▸ **What is required**
Please restate exactly the lines of the data below, beginning with the line containing "- [ ] 2023.08.21 월" and ending with the last line.

(Pictures paired with source code)
[Start of Attachment]

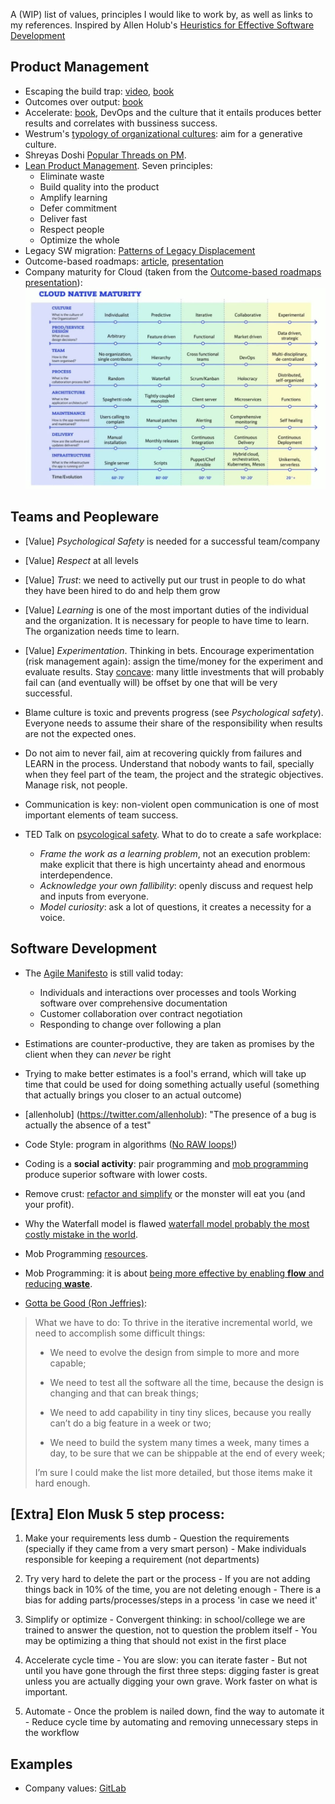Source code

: A (WIP) list of values, principles I would like to work by, as well as links to my references. Inspired by Allen Holub's [Heuristics for Effective Software Development](https://holub.com/heuristics-for-effective-software-development-a-continuously-evolving-list/)

## Product Management
- Escaping the build trap: [video](https://www.youtube.com/watch?v=DmJXpI7OJuY), [book](https://www.goodreads.com/book/show/42611483-escaping-the-build-trap)
- Outcomes over output: [book](https://www.goodreads.com/book/show/45186993-outcomes-over-output)
- Accelerate: [book](https://itrevolution.com/book/accelerate/), DevOps and the culture that it entails produces better results and correlates with bussiness success.
- Westrum's [typology of organizational cultures](https://www.researchgate.net/profile/Ron-Westrum-2/publication/8150380_A_Typology_of_Organisational_Cultures/links/0046351f7f516cb1a4000000/A-Typology-of-Organisational-Cultures.pdf): aim for a generative culture.
- Shreyas Doshi [Popular Threads on PM](https://twitter.com/shreyas/status/1303150374124048386).
- [Lean Product Management](https://railsware.com/blog/what-makes-product-development-lean/). Seven principles:
  - Eliminate waste
  - Build quality into the product
  - Amplify learning
  - Defer commitment
  - Deliver fast
  - Respect people
  - Optimize the whole 
- Legacy SW migration: [Patterns of Legacy Displacement](https://martinfowler.com/articles/patterns-legacy-displacement/)
- Outcome-based roadmaps: [article](https://medium.com/swlh/outcome-based-roadmaps-unleash-the-power-of-a-shared-vision-and-purpose-851401c7aa54), [presentation](https://drive.google.com/file/d/1LXCxfQbGeBlJXUtm-3mtLIR-NWQYgNFh/view?usp=sharing)
- Company maturity for Cloud (taken from the [Outcome-based roadmaps presentation](https://drive.google.com/file/d/1LXCxfQbGeBlJXUtm-3mtLIR-NWQYgNFh/view?usp=sharing)):
![Company Maturity for Cloud](images/cloud_ready_company_table.jpg)

## Teams and Peopleware
- [Value] *Psychological Safety* is needed for a successful team/company
- [Value] *Respect* at all levels 
- [Value] *Trust*: we need to activelly put our trust in people to do what they have been hired to do and help them grow
- [Value] *Learning* is one of the most important duties of the individual and the organization. It is necessary for people to have time to learn. The organization needs time to learn.
- [Value] *Experimentation*. Thinking in bets. Encourage experimentation (risk management again): assign the time/money for the experiment and evaluate results. Stay [concave](https://www.goodreads.com/book/show/13530973-antifragile): many little investments that will probably fail can (and eventually will) be offset by one that will be very successful.

- Blame culture is toxic and prevents progress (see _Psychological safety_). Everyone needs to assume their share of the responsibility when results are not the expected ones.
- Do not aim to never fail, aim at recovering quickly from failures and LEARN in the process. Understand that nobody wants to fail, specially when they feel part of the team, the project and the strategic objectives. Manage risk, not people.
- Communication is key: non-violent open communication is one of most important elements of team success.
- TED Talk on [psycological safety](https://www.youtube.com/watch?v=LhoLuui9gX8&). What to do to create a safe workplace:
  - *Frame the work as a learning problem*, not an execution problem: make explicit that there is high uncertainty ahead and enormous interdependence.
  - *Acknowledge your own fallibility*: openly discuss and request help and inputs from everyone.
  - *Model curiosity*: ask a lot of questions, it creates a necessity for a voice.

## Software Development
- The [Agile Manifesto](https://agilemanifesto.org/) is still valid today:
  - Individuals and interactions over processes and tools Working software over comprehensive documentation
  - Customer collaboration over contract negotiation
  - Responding to change over following a plan

- Estimations are counter-productive, they are taken as promises by the client when they can *never* be right
- Trying to make better estimates is a fool's errand, which will take up time that could be used for doing something actually useful (something that actually brings you closer to an actual outcome)
- [allenholub] (https://twitter.com/allenholub): "The presence of a bug is actually the absence of a test"
- Code Style: program in algorithms ([No RAW loops!](https://www.youtube.com/watch?v=W2tWOdzgXHA))
- Coding is a **social activity**: pair programming and [mob programming](https://mobprogramming.org/mob-programming-basics/) produce superior software with lower costs.
- Remove crust: [refactor and simplify](https://martinfowler.com/articles/is-quality-worth-cost.html) or the monster will eat you (and your profit).
- Why the Waterfall model is flawed [waterfall model probably the most costly mistake in the world](http://valueatwork.se/waterfall-model-probably-the-most-costly-mistake-in-the-world/?lang=en).
- Mob Programming [resources](https://trello.com/b/1lfMkCOh/software-profession-resources).
- Mob Programming: it is about [being more effective by enabling **flow** and reducing **waste**](https://www.youtube.com/watch?v=28S4CVkYhWA).
- [Gotta be Good (Ron Jeffries)](https://ronjeffries.com/articles/-z022/0222ff/gotta-be-good/):

> What we have to do:
> To thrive in the iterative incremental world, we need to accomplish some difficult things:
> 
> - We need to evolve the design from simple to more and more capable;
>
> - We need to test all the software all the time, because the design is changing and that can break things;
>
> - We need to add capability in tiny tiny slices, because you really can’t do a big feature in a week or two;
>
> - We need to build the system many times a week, many times a day, to be sure that we can be shippable at the end of every week;
>
> I’m sure I could make the list more detailed, but those items make it hard enough.


## [Extra] Elon Musk 5 step process:

  1. Make your requirements less dumb
    - Question the requirements (specially if they came from a very smart person)
    - Make individuals responsible for keeping a requirement (not departments)

  2. Try very hard to delete the part or the process
    - If you are not adding things back in 10% of the time, you are not deleting enough
    - There is a bias for adding parts/processes/steps in a process 'in case we need it'

  3. Simplify or optimize
    - Convergent thinking: in school/college we are trained to answer the question, not to question the problem itself
    - You may be optimizing a thing that should not exist in the first place

  4. Accelerate cycle time
    - You are slow: you can iterate faster
    - But not until you have gone through the first three steps: digging faster is great unless you are actually digging your own grave. Work faster on what is important.

  5. Automate
    - Once the problem is nailed down, find the way to automate it
    - Reduce cycle time by automating and removing unnecessary steps in the workflow

## Examples

- Company values: [GitLab](https://about.gitlab.com/handbook/values/)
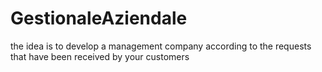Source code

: # GestionaleAziendale

the idea is to develop a management company according to the requests that have been received by your customers
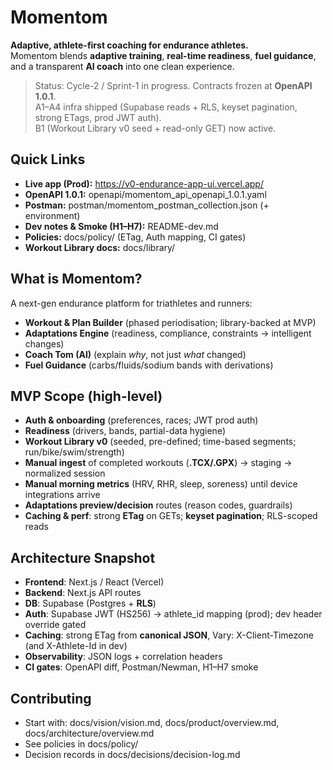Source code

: # Momentom

**Adaptive, athlete-first coaching for endurance athletes.**  
Momentom blends **adaptive training**, **real-time readiness**, **fuel guidance**, and a transparent
**AI coach** into one clean experience.

> Status: Cycle-2 / Sprint-1 in progress. Contracts frozen at **OpenAPI 1.0.1**.  
> A1–A4 infra shipped (Supabase reads + RLS, keyset pagination, strong ETags, prod JWT auth).  
> B1 (Workout Library v0 seed + read-only GET) now active.

## Quick Links

- **Live app (Prod):** https://v0-endurance-app-ui.vercel.app/
- **OpenAPI 1.0.1:** openapi/momentom_api_openapi_1.0.1.yaml
- **Postman:** postman/momentom_postman_collection.json (+ environment)
- **Dev notes & Smoke (H1–H7):** README-dev.md
- **Policies:** docs/policy/ (ETag, Auth mapping, CI gates)
- **Workout Library docs:** docs/library/

## What is Momentom?

A next-gen endurance platform for triathletes and runners:
- **Workout & Plan Builder** (phased periodisation; library-backed at MVP)
- **Adaptations Engine** (readiness, compliance, constraints → intelligent changes)
- **Coach Tom (AI)** (explain *why*, not just *what* changed)
- **Fuel Guidance** (carbs/fluids/sodium bands with derivations)

## MVP Scope (high-level)

- **Auth & onboarding** (preferences, races; JWT prod auth)
- **Readiness** (drivers, bands, partial-data hygiene)
- **Workout Library v0** (seeded, pre-defined; time-based segments; run/bike/swim/strength)
- **Manual ingest** of completed workouts (**.TCX/.GPX**) → staging → normalized session
- **Manual morning metrics** (HRV, RHR, sleep, soreness) until device integrations arrive
- **Adaptations preview/decision** routes (reason codes, guardrails)
- **Caching & perf**: strong **ETag** on GETs; **keyset pagination**; RLS-scoped reads

## Architecture Snapshot

- **Frontend**: Next.js / React (Vercel)
- **Backend**: Next.js API routes
- **DB**: Supabase (Postgres + **RLS**)
- **Auth**: Supabase JWT (HS256) → athlete_id mapping (prod); dev header override gated
- **Caching**: strong ETag from **canonical JSON**, Vary: X-Client-Timezone (and X-Athlete-Id in dev)
- **Observability**: JSON logs + correlation headers
- **CI gates**: OpenAPI diff, Postman/Newman, H1–H7 smoke

## Contributing

- Start with: docs/vision/vision.md, docs/product/overview.md, docs/architecture/overview.md
- See policies in docs/policy/
- Decision records in docs/decisions/decision-log.md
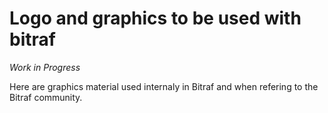# Logo and graphics to be used with bitraf
*Work in Progress*

Here are graphics material used internaly in Bitraf and when refering to the Bitraf community.

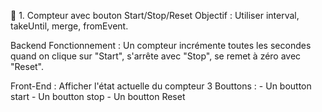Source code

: 📘 1. Compteur avec bouton Start/Stop/Reset
Objectif : Utiliser interval, takeUntil, merge, fromEvent.

Backend
Fonctionnement : Un compteur incrémente toutes les secondes quand on clique sur "Start", s'arrête avec "Stop", se remet à zéro avec "Reset".

Front-End :
Afficher l'état actuelle du compteur
3 Bouttons : - Un boutton start - Un boutton stop - Un boutton Reset
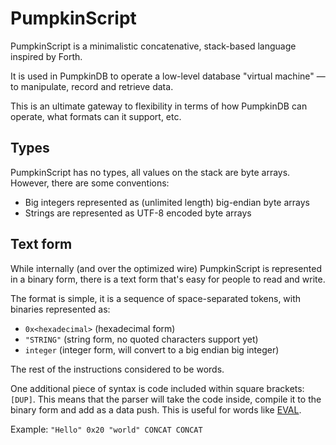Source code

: # PumpkinScript

PumpkinScript is a minimalistic concatenative, stack-based language inspired
by Forth.

It is used in PumpkinDB to operate a low-level database "virtual machine" —
to manipulate, record and retrieve data.

This is an ultimate gateway to flexibility in terms of how PumpkinDB can operate, what
formats can it support, etc.

## Types

PumpkinScript has no types, all values on the stack are byte arrays. However,
there are some conventions:

* Big integers represented as (unlimited length) big-endian byte arrays
* Strings are represented as UTF-8 encoded byte arrays

## Text form

While internally (and over the optimized wire) PumpkinScript is represented
in a binary form, there is a text form that's easy for people to read
and write.

The format is simple, it is a sequence of space-separated tokens,
with binaries represented as:

* `0x<hexadecimal>` (hexadecimal form)
* `"STRING"` (string form, no quoted characters support yet)
* `integer` (integer form, will convert to a big endian big integer)

The rest of the instructions considered to be words.

One additional piece of syntax is code included within square
brackets: `[DUP]`. This means that the parser will take the code inside,
compile it to the binary form and add as a data push. This is useful for
words like [EVAL](EVAL.md).

Example: `"Hello" 0x20 "world" CONCAT CONCAT`

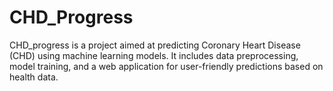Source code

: # CHD_Progress
CHD_progress is a project aimed at predicting Coronary Heart Disease (CHD) using machine learning models. It includes data preprocessing, model training, and a web application for user-friendly predictions based on health data.
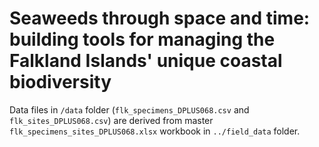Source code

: # Seaweeds through space and time: building tools for managing the Falkland Islands' unique coastal biodiversity

Data files in `/data` folder (`flk_specimens_DPLUS068.csv` and `flk_sites_DPLUS068.csv`) are derived from master `flk_specimens_sites_DPLUS068.xlsx` workbook in `../field_data` folder.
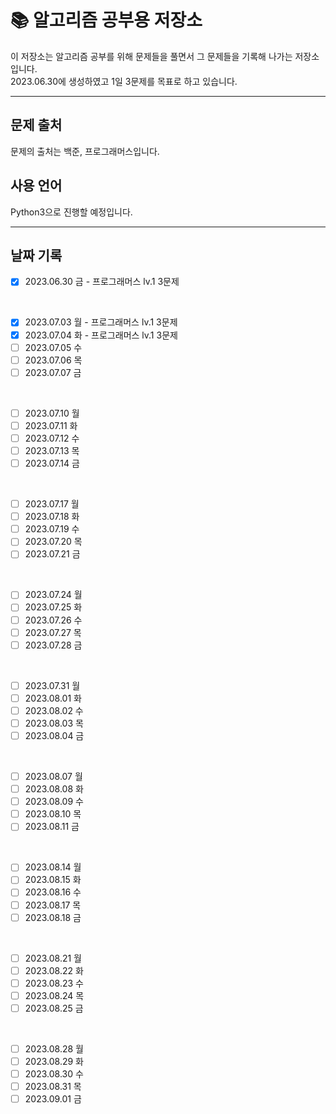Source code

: # 📚 알고리즘 공부용 저장소

이 저장소는 알고리즘 공부를 위해 문제들을 풀면서 그 문제들을 기록해 나가는 저장소입니다.  
2023.06.30에 생성하였고 1일 3문제를 목표로 하고 있습니다.  

---

## 문제 출처
문제의 출처는 백준, 프로그래머스입니다.  

## 사용 언어
Python3으로 진행할 예정입니다.

---

## 날짜 기록
- [x] 2023.06.30 금 - 프로그래머스 lv.1 3문제

<br>

- [x] 2023.07.03 월 - 프로그래머스 lv.1 3문제
- [x] 2023.07.04 화 - 프로그래머스 lv.1 3문제
- [ ] 2023.07.05 수
- [ ] 2023.07.06 목
- [ ] 2023.07.07 금

<br>
  
- [ ] 2023.07.10 월
- [ ] 2023.07.11 화
- [ ] 2023.07.12 수
- [ ] 2023.07.13 목
- [ ] 2023.07.14 금

<br>

- [ ] 2023.07.17 월
- [ ] 2023.07.18 화
- [ ] 2023.07.19 수
- [ ] 2023.07.20 목
- [ ] 2023.07.21 금

<br>

- [ ] 2023.07.24 월
- [ ] 2023.07.25 화
- [ ] 2023.07.26 수
- [ ] 2023.07.27 목
- [ ] 2023.07.28 금

<br>

- [ ] 2023.07.31 월
- [ ] 2023.08.01 화
- [ ] 2023.08.02 수
- [ ] 2023.08.03 목
- [ ] 2023.08.04 금

<br>

- [ ] 2023.08.07 월
- [ ] 2023.08.08 화
- [ ] 2023.08.09 수
- [ ] 2023.08.10 목
- [ ] 2023.08.11 금

<br>

- [ ] 2023.08.14 월
- [ ] 2023.08.15 화
- [ ] 2023.08.16 수
- [ ] 2023.08.17 목
- [ ] 2023.08.18 금

<br>

- [ ] 2023.08.21 월
- [ ] 2023.08.22 화
- [ ] 2023.08.23 수
- [ ] 2023.08.24 목
- [ ] 2023.08.25 금

<br>

- [ ] 2023.08.28 월
- [ ] 2023.08.29 화
- [ ] 2023.08.30 수
- [ ] 2023.08.31 목
- [ ] 2023.09.01 금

[End of Attachment]

▸ **Exercise output**
- [ ] 2023.08.21 월
- [ ] 2023.08.22 화
- [ ] 2023.08.23 수
- [ ] 2023.08.24 목
- [ ] 2023.08.25 금

<br>

- [ ] 2023.08.28 월
- [ ] 2023.08.29 화
- [ ] 2023.08.30 수
- [ ] 2023.08.31 목
- [ ] 2023.09.01 금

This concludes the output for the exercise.